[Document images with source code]
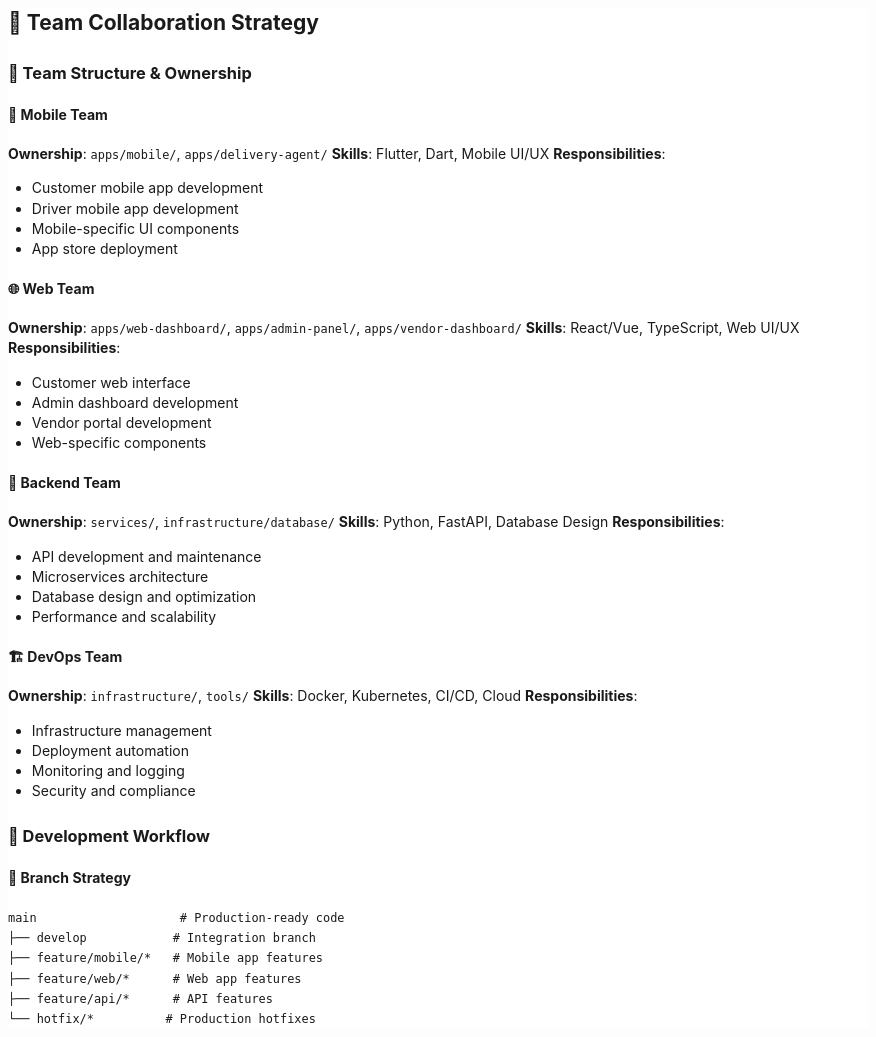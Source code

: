
## 👥 Team Collaboration Strategy

### 🎯 Team Structure & Ownership

#### 📱 Mobile Team
**Ownership**: `apps/mobile/`, `apps/delivery-agent/`
**Skills**: Flutter, Dart, Mobile UI/UX
**Responsibilities**:
- Customer mobile app development
- Driver mobile app development
- Mobile-specific UI components
- App store deployment

#### 🌐 Web Team
**Ownership**: `apps/web-dashboard/`, `apps/admin-panel/`, `apps/vendor-dashboard/`
**Skills**: React/Vue, TypeScript, Web UI/UX
**Responsibilities**:
- Customer web interface
- Admin dashboard development
- Vendor portal development
- Web-specific components

#### 🚀 Backend Team
**Ownership**: `services/`, `infrastructure/database/`
**Skills**: Python, FastAPI, Database Design
**Responsibilities**:
- API development and maintenance
- Microservices architecture
- Database design and optimization
- Performance and scalability

#### 🏗️ DevOps Team
**Ownership**: `infrastructure/`, `tools/`
**Skills**: Docker, Kubernetes, CI/CD, Cloud
**Responsibilities**:
- Infrastructure management
- Deployment automation
- Monitoring and logging
- Security and compliance

### 🔄 Development Workflow

#### 🌿 Branch Strategy
```
main                    # Production-ready code
├── develop            # Integration branch
├── feature/mobile/*   # Mobile app features
├── feature/web/*      # Web app features
├── feature/api/*      # API features
└── hotfix/*          # Production hotfixes
```

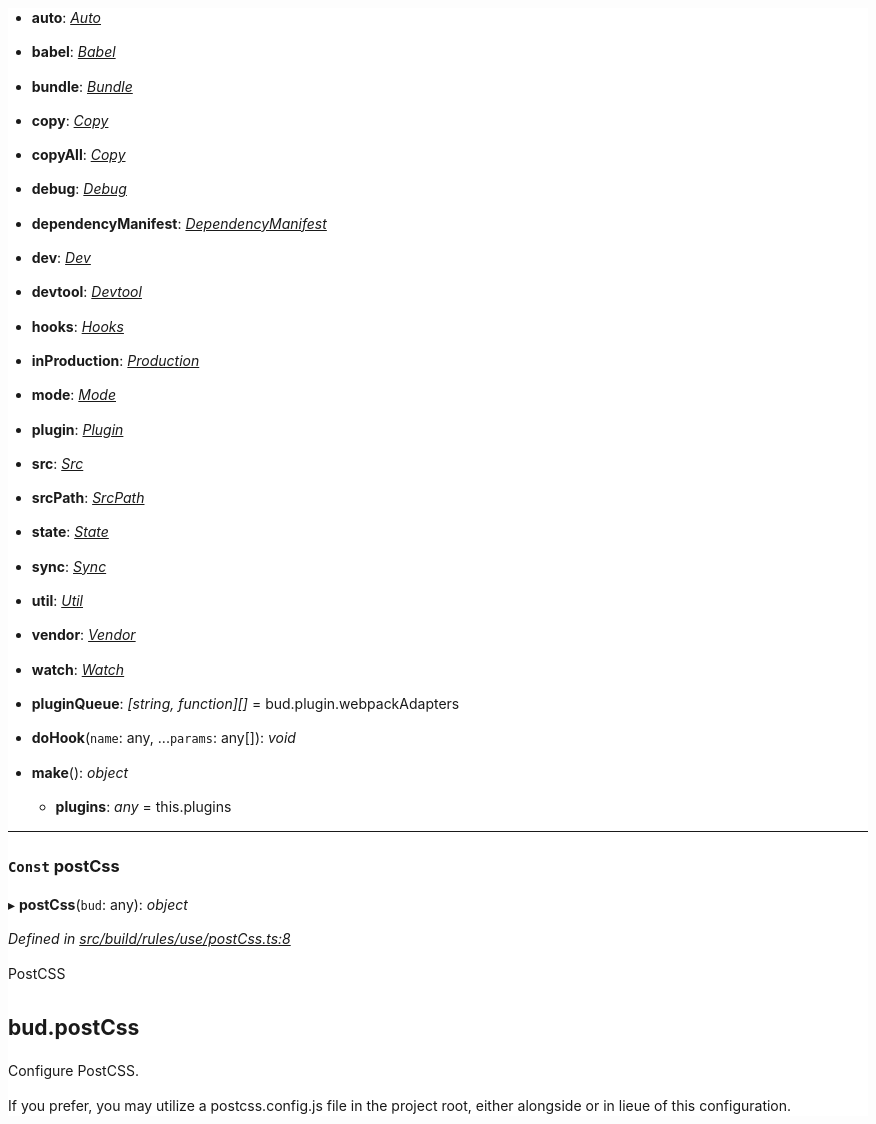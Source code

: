   * **auto**: *[Auto](globals.md#auto)*

  * **babel**: *[Babel](globals.md#babel)*

  * **bundle**: *[Bundle](globals.md#bundle)*

  * **copy**: *[Copy](globals.md#copy)*

  * **copyAll**: *[Copy](globals.md#copy)*

  * **debug**: *[Debug](globals.md#debug)*

  * **dependencyManifest**: *[DependencyManifest](globals.md#dependencymanifest)*

  * **dev**: *[Dev](globals.md#dev)*

  * **devtool**: *[Devtool](globals.md#devtool)*

  * **hooks**: *[Hooks](globals.md#hooks)*

  * **inProduction**: *[Production](globals.md#production)*

  * **mode**: *[Mode](globals.md#mode)*

  * **plugin**: *[Plugin](globals.md#plugin)*

  * **src**: *[Src](globals.md#src)*

  * **srcPath**: *[SrcPath](globals.md#srcpath)*

  * **state**: *[State](globals.md#state)*

  * **sync**: *[Sync](globals.md#sync)*

  * **util**: *[Util](globals.md#util)*

  * **vendor**: *[Vendor](globals.md#vendor)*

  * **watch**: *[Watch](globals.md#watch)*

* **pluginQueue**: *[string, function][]* = bud.plugin.webpackAdapters

* **doHook**(`name`: any, ...`params`: any[]): *void*

* **make**(): *object*

  * **plugins**: *any* = this.plugins

___

### `Const` postCss

▸ **postCss**(`bud`: any): *object*

*Defined in [src/build/rules/use/postCss.ts:8](https://github.com/roots/bud-support/blob/bd00b72/src/build/rules/use/postCss.ts#L8)*

PostCSS
## bud.postCss

Configure PostCSS.

If you prefer, you may utilize a postcss.config.js file in the project root,
either alongside or in lieue of this configuration.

* **Problem**
Pull every line containing "Strategy" out of the entries.

* **Result for this exercise**
## 👥 Team Collaboration Strategy
#### 🌿 Branch Strategy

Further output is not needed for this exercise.